→ DATA EXCERPTS
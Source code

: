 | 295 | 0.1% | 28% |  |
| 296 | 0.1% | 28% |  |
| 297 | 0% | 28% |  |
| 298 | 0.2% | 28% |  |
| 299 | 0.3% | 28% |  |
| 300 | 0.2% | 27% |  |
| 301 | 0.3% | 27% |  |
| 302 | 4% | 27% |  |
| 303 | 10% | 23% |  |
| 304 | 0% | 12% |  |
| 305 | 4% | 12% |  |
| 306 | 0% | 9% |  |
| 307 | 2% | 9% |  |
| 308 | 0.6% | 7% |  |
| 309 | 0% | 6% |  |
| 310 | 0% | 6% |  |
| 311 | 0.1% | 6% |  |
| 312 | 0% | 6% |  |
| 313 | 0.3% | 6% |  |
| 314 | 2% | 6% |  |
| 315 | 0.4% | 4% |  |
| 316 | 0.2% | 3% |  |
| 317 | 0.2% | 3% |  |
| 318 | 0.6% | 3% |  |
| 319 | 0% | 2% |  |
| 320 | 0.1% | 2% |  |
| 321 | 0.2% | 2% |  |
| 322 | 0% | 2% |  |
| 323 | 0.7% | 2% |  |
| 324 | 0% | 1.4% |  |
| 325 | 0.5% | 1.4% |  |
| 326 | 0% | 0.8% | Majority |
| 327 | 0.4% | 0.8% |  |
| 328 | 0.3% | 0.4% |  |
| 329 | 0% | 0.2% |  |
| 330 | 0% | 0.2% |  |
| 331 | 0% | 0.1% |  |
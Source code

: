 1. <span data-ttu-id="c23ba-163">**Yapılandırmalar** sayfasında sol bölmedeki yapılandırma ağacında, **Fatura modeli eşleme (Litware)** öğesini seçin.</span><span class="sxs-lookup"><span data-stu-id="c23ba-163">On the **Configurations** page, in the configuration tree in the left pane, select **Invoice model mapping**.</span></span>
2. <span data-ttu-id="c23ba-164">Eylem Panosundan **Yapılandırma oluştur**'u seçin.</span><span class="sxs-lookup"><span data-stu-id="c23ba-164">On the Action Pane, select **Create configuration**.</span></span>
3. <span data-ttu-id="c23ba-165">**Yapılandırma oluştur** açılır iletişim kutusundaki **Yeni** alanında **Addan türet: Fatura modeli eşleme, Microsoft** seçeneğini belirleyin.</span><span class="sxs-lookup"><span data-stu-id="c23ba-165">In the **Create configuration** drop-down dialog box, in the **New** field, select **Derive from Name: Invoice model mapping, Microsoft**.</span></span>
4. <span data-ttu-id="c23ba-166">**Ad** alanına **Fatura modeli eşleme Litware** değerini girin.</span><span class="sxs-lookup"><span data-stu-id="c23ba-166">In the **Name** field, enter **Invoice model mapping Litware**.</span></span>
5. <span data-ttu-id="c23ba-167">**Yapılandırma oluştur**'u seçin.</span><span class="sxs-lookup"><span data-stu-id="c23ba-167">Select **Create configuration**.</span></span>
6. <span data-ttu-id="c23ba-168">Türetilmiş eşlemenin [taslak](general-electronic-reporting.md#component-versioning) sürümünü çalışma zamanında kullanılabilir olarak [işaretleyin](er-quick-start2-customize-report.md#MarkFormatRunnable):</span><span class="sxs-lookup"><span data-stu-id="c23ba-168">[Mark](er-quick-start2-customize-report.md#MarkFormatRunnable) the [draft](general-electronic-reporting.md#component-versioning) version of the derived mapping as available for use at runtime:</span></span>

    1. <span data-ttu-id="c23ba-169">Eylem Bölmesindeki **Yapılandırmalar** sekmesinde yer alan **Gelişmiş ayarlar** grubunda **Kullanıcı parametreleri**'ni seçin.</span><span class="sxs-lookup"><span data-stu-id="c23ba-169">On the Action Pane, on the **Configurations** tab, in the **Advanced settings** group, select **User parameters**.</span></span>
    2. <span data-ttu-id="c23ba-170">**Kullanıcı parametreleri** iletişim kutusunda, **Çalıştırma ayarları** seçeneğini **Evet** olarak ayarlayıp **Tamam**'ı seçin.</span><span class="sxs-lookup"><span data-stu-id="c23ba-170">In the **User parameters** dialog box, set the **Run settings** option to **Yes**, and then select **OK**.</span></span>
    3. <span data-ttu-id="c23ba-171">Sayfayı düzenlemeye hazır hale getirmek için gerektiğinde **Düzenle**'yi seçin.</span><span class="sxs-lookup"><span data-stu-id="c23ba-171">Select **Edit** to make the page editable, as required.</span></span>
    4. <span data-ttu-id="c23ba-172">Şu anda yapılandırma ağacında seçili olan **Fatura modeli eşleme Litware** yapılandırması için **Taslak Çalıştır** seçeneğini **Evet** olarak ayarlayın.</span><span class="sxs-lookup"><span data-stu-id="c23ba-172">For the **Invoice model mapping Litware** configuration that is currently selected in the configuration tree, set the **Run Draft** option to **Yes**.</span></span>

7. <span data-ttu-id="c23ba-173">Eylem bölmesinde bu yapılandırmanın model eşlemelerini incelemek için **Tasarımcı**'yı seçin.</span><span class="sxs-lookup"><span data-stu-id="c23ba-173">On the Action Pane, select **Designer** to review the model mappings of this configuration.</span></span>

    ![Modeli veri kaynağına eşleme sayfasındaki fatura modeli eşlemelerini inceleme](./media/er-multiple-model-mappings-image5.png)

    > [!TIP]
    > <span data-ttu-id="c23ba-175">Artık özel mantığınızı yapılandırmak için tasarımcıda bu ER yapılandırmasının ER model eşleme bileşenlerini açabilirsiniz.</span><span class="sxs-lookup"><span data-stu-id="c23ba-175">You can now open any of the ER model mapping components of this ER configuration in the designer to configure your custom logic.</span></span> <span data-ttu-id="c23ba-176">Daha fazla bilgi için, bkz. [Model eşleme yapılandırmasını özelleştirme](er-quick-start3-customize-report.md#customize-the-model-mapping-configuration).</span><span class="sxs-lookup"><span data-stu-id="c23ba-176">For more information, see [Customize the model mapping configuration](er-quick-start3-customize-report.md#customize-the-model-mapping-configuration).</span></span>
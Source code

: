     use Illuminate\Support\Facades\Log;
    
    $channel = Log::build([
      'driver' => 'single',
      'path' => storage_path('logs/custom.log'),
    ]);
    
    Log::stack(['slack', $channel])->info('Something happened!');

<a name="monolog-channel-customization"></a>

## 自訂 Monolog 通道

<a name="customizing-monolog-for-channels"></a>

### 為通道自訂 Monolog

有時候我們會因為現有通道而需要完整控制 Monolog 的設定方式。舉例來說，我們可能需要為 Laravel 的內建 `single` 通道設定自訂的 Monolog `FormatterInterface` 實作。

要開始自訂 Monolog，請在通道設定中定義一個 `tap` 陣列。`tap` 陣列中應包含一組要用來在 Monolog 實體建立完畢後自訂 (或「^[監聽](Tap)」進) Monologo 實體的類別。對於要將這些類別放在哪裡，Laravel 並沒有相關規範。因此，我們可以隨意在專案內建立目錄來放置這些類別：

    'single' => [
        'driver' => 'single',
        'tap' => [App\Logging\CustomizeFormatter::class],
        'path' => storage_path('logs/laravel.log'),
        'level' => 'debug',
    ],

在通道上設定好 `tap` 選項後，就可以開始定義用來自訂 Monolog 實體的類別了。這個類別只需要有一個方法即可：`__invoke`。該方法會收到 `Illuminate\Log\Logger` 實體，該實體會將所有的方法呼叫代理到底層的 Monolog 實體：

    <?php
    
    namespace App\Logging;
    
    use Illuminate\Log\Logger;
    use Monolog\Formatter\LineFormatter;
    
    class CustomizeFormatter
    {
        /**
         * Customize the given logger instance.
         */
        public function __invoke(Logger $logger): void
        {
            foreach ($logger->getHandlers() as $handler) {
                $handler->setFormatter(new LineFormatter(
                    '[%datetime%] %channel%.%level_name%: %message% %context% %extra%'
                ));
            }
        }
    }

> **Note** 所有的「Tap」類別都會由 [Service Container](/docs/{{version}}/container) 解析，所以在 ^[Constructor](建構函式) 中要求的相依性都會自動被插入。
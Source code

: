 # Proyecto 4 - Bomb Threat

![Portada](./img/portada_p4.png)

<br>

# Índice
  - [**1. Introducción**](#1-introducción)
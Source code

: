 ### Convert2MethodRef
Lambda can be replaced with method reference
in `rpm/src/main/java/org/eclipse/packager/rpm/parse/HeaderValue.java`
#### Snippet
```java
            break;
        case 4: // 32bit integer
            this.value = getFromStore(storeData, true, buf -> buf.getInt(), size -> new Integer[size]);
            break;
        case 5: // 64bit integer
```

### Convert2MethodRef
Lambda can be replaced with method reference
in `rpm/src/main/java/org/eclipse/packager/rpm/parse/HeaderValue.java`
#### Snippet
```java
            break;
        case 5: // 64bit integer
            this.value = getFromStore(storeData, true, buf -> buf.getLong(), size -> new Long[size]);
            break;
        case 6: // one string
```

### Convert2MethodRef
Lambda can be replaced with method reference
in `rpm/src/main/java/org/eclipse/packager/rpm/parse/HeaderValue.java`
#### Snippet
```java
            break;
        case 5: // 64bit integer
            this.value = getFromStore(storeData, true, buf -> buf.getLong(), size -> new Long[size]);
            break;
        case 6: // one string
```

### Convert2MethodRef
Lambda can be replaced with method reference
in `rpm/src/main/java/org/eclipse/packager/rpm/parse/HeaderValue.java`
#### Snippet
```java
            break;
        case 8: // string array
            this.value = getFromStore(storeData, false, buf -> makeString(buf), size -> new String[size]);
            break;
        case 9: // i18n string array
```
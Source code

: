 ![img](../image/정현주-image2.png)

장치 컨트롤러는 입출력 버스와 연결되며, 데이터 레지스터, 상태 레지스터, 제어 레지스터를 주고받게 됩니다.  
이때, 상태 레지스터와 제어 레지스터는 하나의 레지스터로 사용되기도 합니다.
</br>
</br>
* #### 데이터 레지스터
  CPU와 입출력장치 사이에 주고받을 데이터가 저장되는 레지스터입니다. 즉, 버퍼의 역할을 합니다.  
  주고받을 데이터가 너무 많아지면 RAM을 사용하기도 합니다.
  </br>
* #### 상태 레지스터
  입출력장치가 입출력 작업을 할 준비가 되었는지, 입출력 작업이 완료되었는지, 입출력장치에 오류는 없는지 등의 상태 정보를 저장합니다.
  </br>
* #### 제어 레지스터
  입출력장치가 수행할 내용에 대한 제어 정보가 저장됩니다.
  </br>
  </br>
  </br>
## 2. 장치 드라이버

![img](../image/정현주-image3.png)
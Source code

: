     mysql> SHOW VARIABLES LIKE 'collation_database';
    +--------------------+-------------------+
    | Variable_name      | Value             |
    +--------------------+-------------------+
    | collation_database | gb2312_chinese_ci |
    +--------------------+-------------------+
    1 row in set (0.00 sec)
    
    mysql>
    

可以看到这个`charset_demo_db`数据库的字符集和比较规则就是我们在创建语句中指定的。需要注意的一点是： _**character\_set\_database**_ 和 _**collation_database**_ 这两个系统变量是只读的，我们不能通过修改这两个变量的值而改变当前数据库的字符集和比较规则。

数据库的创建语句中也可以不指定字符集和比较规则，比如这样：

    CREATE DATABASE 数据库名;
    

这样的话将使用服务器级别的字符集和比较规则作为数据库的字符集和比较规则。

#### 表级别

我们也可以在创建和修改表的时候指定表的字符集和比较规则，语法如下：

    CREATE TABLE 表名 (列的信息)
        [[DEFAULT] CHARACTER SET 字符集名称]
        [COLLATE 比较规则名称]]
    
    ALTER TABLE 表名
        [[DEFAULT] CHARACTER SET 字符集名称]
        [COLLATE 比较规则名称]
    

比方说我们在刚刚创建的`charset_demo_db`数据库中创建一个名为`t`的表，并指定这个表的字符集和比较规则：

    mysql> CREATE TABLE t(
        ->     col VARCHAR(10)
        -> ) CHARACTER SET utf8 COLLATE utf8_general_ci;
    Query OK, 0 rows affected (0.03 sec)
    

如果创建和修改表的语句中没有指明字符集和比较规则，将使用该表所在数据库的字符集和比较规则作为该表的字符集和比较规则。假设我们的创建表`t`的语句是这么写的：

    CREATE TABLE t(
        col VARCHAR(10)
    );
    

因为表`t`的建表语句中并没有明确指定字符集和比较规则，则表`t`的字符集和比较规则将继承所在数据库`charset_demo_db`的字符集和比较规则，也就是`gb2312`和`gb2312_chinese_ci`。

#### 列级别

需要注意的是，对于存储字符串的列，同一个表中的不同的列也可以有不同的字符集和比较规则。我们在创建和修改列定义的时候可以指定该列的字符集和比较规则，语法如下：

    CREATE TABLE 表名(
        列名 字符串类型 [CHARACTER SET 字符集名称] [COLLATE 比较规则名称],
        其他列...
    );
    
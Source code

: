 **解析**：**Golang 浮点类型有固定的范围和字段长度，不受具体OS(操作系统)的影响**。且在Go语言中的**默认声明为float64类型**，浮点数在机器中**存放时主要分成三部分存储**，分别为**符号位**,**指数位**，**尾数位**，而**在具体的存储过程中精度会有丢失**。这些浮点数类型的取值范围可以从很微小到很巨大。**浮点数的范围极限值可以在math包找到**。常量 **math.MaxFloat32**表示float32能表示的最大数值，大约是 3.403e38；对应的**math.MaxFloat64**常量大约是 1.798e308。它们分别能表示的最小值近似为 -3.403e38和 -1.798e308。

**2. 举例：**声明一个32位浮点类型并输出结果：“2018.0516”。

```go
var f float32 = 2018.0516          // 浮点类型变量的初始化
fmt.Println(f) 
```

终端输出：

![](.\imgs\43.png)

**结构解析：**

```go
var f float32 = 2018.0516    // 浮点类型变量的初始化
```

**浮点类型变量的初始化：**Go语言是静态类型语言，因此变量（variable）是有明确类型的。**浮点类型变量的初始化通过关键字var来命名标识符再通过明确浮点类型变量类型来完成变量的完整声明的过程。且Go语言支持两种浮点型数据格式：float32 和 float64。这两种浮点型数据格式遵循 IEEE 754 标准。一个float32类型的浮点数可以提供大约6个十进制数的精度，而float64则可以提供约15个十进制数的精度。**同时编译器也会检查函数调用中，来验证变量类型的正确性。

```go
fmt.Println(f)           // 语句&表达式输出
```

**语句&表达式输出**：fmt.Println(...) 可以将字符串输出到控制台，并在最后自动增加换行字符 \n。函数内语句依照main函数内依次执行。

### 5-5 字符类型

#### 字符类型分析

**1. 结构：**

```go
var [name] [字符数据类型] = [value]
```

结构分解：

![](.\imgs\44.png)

→ WHAT THE EXERCISE ASKS
Starting with the first line above and ending with the line that holds "318 | 0.6% |", restate each line word for word and add nothing else.

→ ANSWER SPACE
Source code

: | 295 | 0.1% | 28% |  |
| 296 | 0.1% | 28% |  |
| 297 | 0% | 28% |  |
| 298 | 0.2% | 28% |  |
| 299 | 0.3% | 28% |  |
| 300 | 0.2% | 27% |  |
| 301 | 0.3% | 27% |  |
| 302 | 4% | 27% |  |
| 303 | 10% | 23% |  |
| 304 | 0% | 12% |  |
| 305 | 4% | 12% |  |
| 306 | 0% | 9% |  |
| 307 | 2% | 9% |  |
| 308 | 0.6% | 7% |  |
| 309 | 0% | 6% |  |
| 310 | 0% | 6% |  |
| 311 | 0.1% | 6% |  |
| 312 | 0% | 6% |  |
| 313 | 0.3% | 6% |  |
| 314 | 2% | 6% |  |
| 315 | 0.4% | 4% |  |
| 316 | 0.2% | 3% |  |
| 317 | 0.2% | 3% |  |
| 318 | 0.6% | 3% |  |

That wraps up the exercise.